Properties of a finite field extension of degree 2.

We have $x^q=x$ for all $x\in F$ and $x^{q^2}=x$ for all $x\in K$. Since $q$ is a power of $p$ and $p$ is characteristic of $K$, hence $\sigma\colon y\mapsto y^q$ is an automorphism of the field $K$. Note that $\sigma$ fixes all the points of $F$, and it can not fix any point of $K\setminus F$ (otherwise, the polynomial $X^q-X$ will have more than $q$ roots).

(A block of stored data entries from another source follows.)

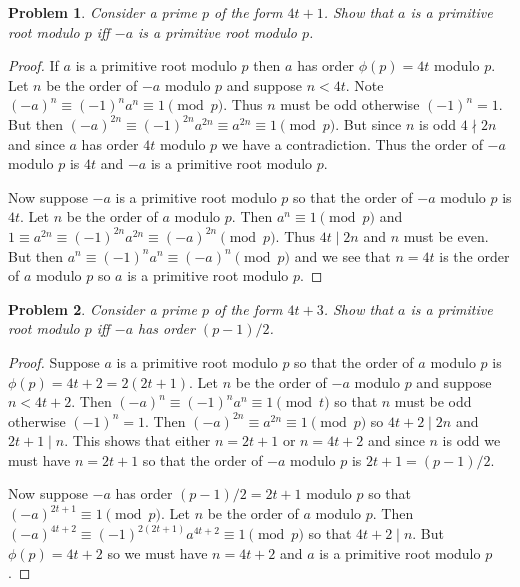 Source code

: \documentclass{article}
\newtheorem{problem}{Problem}
\begin{document}
\begin{problem}
\label{even}
Consider a prime $p$ of the form $4t + 1$. Show that $a$ is a primitive root modulo $p$ iff $-a$ is a primitive root modulo $p$.
\end{problem}
\begin{proof}
If $a$ is a primitive root modulo $p$ then $a$ has order $\phi(p) = 4t$ modulo $p$. Let $n$ be the order of $-a$ modulo $p$ and suppose $n < 4t$. Note $(-a)^n \equiv (-1)^n a^n \equiv 1 \pmod{p}$. Thus $n$ must be odd otherwise $(-1)^n = 1$. But then $(-a)^{2n} \equiv (-1)^{2n} a^{2n} \equiv a^{2n} \equiv 1 \pmod{p}$. But since $n$ is odd $4 \nmid 2n$ and since $a$ has order $4t$ modulo $p$ we have a contradiction. Thus the order of $-a$ modulo $p$ is $4t$ and $-a$ is a primitive root modulo $p$.

Now suppose $-a$ is a primitive root modulo $p$ so that the order of $-a$ modulo $p$ is $4t$. Let $n$ be the order of $a$ modulo $p$. Then $a^n \equiv 1 \pmod{p}$ and $1 \equiv a^{2n} \equiv (-1)^{2n} a^{2n} \equiv (-a)^{2n} \pmod{p}$. Thus $4t \mid 2n$ and $n$ must be even. But then $a^n \equiv (-1)^n a^n \equiv (-a)^n \pmod{p}$ and we see that $n = 4t$ is the order of $a$ modulo $p$ so $a$ is a primitive root modulo $p$.
\end{proof}

\begin{problem}
Consider a prime $p$ of the form $4t + 3$. Show that $a$ is a primitive root modulo $p$ iff $-a$ has order $(p-1)/2$.
\end{problem}
\begin{proof}
Suppose $a$ is a primitive root modulo $p$ so that the order of $a$ modulo $p$ is $\phi(p) = 4t+2 = 2(2t+1)$. Let $n$ be the order of $-a$ modulo $p$ and suppose $n < 4t+2$. Then $(-a)^n \equiv (-1)^n a^n \equiv 1 \pmod{t}$ so that $n$ must be odd otherwise $(-1)^n = 1$. Then $(-a)^{2n} \equiv a^{2n} \equiv 1 \pmod{p}$ so $4t+2 \mid 2n$ and $2t + 1 \mid n$. This shows that either $n = 2t+1$ or $n = 4t+2$ and since $n$ is odd we must have $n = 2t+1$ so that the order of $-a$ modulo $p$ is $2t+1 = (p-1)/2$.

Now suppose $-a$ has order $(p-1)/2 = 2t+1$ modulo $p$ so that $(-a)^{2t+1} \equiv 1 \pmod{p}$. Let $n$ be the order of $a$ modulo $p$. Then $(-a)^{4t+2} \equiv (-1)^{2(2t+1)} a^{4t+2} \equiv 1 \pmod{p}$ so that $4t+2 \mid n$. But $\phi(p) = 4t+2$ so we must have $n = 4t+2$ and $a$ is a primitive root modulo $p$.
\end{proof}
\end{document}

Now, $\sigma(\beta^{q+1})=\beta^{q(q+1)}=\beta^{q^2}\beta^{q}=\beta\beta^q=\beta^{q+1}$, thus $\beta^{q+1}$ is a fixed point of $\sigma$, it must be inside $F$, thats what you expected.

Here is the first part:

Let $\beta\in K$. We can assume that $\beta\ne0$ because $0^{1+q}=0\in F$.

If $\beta\ne0$, then, by Lagrange's theorem, we have $(\beta^{q+1})^{q-1}=\beta^{q^2-1}=1$.

Now, the roots of $x^{q-1}-1$ in $K$ are exactly the non-zero elements of $F$.

Therefore, $\beta^{q+1} \in F$.

For the second part:

The map $\beta \mapsto \beta^{q+1}$ is a group homomorphism $K^\times \to F^\times$. (The codomain is right by the first part.)

Its kernel are the roots of $x^{q+1}=1$. Since $K^\times$ is cyclic and $q+1$ divides $q^2-1$, the kernel is a subgroup of order $q+1$. Therefore, the image has order $(q^2-1)/(q+1)=q-1$, which is the order of $F^\times$. Thus, the map is surjective.